Matthew M. Chingos of The Brookings Institution has written a compelling new piece arguing that ending teacher tenure would have little impact on its own.
Tenure for public school teachers is increasingly under attack, with the Vergara v. California judge ruling in June that “both students and teachers are unfairly, unnecessarily and for no legally cognizable reason…disadvantaged by the current Permanent Employment Statute.” In 2011, Florida legislators ended tenure for new teachers beginning this year.
A primary stated goal of the California case is to “create an education system that gives every child a passionate, motivating and effective teacher.” According to one of the plaintiffs’ attorneys, “This is going to be the beginning of a series of these lawsuits that could fix many of the problems in education systems nationwide. … We’re going to roll them out to other jurisdictions.” A similar lawsuit has already been filed in New York State. If these challenges to tenure laws are successful, will they lead to improvements in education?
Proponents of the California effort posit that the state’s dismissal laws create a process for removing ineffective teachers that has myriad steps, takes years of documentation, and has a price tag in the hundreds of thousands of dollars, leading to an average annual dismissal rate of 0.0008 percent. This line of argument suggests that eliminating what the California judge called “über due process” for teachers will lead to increased dismissals of incompetent teachers. That is almost surely true on the margin, but will it make a significant impact on our public education system?
Chingos brings new evidence to bear on this question by examining the early career paths of high-quality teachers and their less-effective counterparts, as measured by the progress their students make on state tests. The Brown Center’s research analyst Katharine Lindquist helped Chingos calculate value-added measures of teacher effectiveness for 2,272 fourth- and fifth-grade new teachers in North Carolina who entered the classroom between 1999-2000 and 2002-03, and tracked them for the first five years of their careers.
During this time period, teachers in North Carolina usually earned tenure after four years in the classroom. The data do not allow a determination of which of the teachers who left their initial job were let go and which left on their own. But if principals were taking advantage of their pre-tenure freedom to fire at will, we would expect to see the lower-value-added teachers leaving schools at much higher rates than their higher-value-added counterparts, and an increase in dismissals at the tenure decision point between the fourth and fifth years. The reality is that the data do not support this presupposition.
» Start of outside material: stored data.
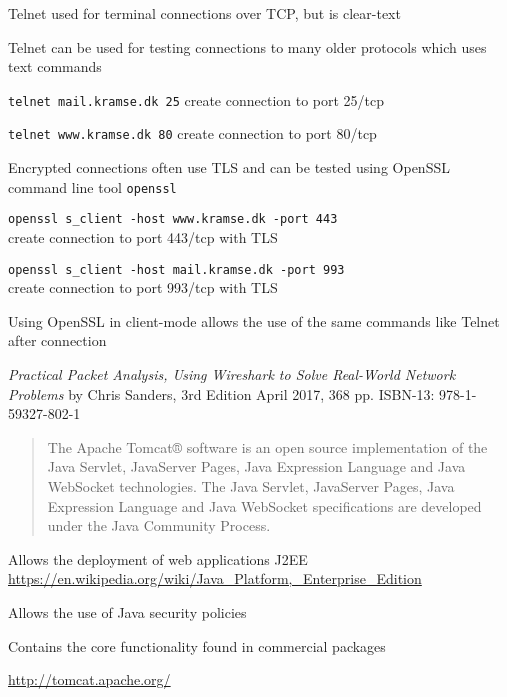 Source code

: \documentclass[Screen16to9,17pt]{foils}
\begin{document}
\begin{list1}
\item Telnet used for terminal connections over TCP, but is clear-text
\item Telnet can be used for testing connections to many older protocols which uses text commands
\begin{list2}
\item \verb+telnet mail.kramse.dk 25+ create connection to port 25/tcp
\item \verb+telnet www.kramse.dk 80+ create connection to port 80/tcp
\end{list2}
\item Encrypted connections often use TLS and can be tested using OpenSSL command line tool \verb+openssl+
\begin{list2}
\item \verb+openssl s_client -host www.kramse.dk -port 443+\\
create connection to port 443/tcp with TLS
\item \verb+openssl s_client -host mail.kramse.dk -port 993+\\
create connection to port 993/tcp with TLS
\end{list2}
\item Using OpenSSL in client-mode allows the use of the same commands like Telnet after connection
\end{list1}





\emph{Practical Packet Analysis,
Using Wireshark to Solve Real-World Network Problems}
by Chris Sanders, 3rd Edition
April 2017, 368 pp.
ISBN-13:
978-1-59327-802-1





\begin{quote}
The Apache Tomcat® software is an open source implementation of the Java Servlet, JavaServer Pages, Java Expression Language and Java WebSocket technologies. The Java Servlet, JavaServer Pages, Java Expression Language and Java WebSocket specifications are developed under the Java Community Process.
\end{quote}

\begin{list2}
\item Allows the deployment of web applications J2EE\\ \url{https://en.wikipedia.org/wiki/Java_Platform,_Enterprise_Edition}
\item Allows the use of Java security policies
\item Contains the core functionality found in commercial packages
\item \url{http://tomcat.apache.org/}
\end{list2}
\end{document}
Advocates of efforts to relax firing protections are likely to be sorely disappointed in the results of such reforms if they are enacted in isolation for at least two reasons. First, sensible reforms to tenure laws will have little impact unless administrators make greater use of their newfound (and existing) flexibility, or other mechanisms are put in place to tie personnel decisions to teacher performance. Second, policies surrounding teacher dismissal may be the less important side of the teacher quality coin. The failure of the public education system to retain its best employees represents a wasted opportunity to improve student outcomes.